Problem description: Repeat all the data word for word.
(Beginning of Data excerpts)
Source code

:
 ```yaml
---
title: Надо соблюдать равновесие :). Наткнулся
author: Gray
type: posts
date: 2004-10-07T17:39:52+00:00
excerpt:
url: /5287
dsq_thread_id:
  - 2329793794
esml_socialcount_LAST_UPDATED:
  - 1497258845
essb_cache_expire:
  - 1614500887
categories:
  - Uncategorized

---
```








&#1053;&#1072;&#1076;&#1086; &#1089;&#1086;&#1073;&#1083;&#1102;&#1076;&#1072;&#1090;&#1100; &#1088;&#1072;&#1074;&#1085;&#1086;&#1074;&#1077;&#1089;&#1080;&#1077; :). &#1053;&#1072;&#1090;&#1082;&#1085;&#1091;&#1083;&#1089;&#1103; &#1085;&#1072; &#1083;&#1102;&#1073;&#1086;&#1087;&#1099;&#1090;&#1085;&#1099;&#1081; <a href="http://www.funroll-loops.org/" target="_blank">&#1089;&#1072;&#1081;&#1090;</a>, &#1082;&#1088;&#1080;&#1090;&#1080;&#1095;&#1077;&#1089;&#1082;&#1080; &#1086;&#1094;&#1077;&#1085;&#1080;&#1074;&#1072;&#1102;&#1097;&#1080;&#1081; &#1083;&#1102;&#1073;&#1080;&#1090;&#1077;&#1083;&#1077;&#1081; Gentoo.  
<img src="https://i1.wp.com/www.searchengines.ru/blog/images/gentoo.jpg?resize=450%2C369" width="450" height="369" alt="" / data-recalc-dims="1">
(End of Data excerpts)
Expected answer:
Source code

:
 ```yaml
---
title: Надо соблюдать равновесие :). Наткнулся
author: Gray
type: posts
date: 2004-10-07T17:39:52+00:00
excerpt:
url: /5287
dsq_thread_id:
  - 2329793794
esml_socialcount_LAST_UPDATED:
  - 1497258845
essb_cache_expire:
  - 1614500887
categories:
  - Uncategorized

---
```








&#1053;&#1072;&#1076;&#1086; &#1089;&#1086;&#1073;&#1083;&#1102;&#1076;&#1072;&#1090;&#1100; &#1088;&#1072;&#1074;&#1085;&#1086;&#1074;&#1077;&#1089;&#1080;&#1077; :). &#1053;&#1072;&#1090;&#1082;&#1085;&#1091;&#1083;&#1089;&#1103; &#1085;&#1072; &#1083;&#1102;&#1073;&#1086;&#1087;&#1099;&#1090;&#1085;&#1099;&#1081; <a href="http://www.funroll-loops.org/" target="_blank">&#1089;&#1072;&#1081;&#1090;</a>, &#1082;&#1088;&#1080;&#1090;&#1080;&#1095;&#1077;&#1089;&#1082;&#1080; &#1086;&#1094;&#1077;&#1085;&#1080;&#1074;&#1072;&#1102;&#1097;&#1080;&#1081; &#1083;&#1102;&#1073;&#1080;&#1090;&#1077;&#1083;&#1077;&#1081; Gentoo.  
<img src="https://i1.wp.com/www.searchengines.ru/blog/images/gentoo.jpg?resize=450%2C369" width="450" height="369" alt="" / data-recalc-dims="1">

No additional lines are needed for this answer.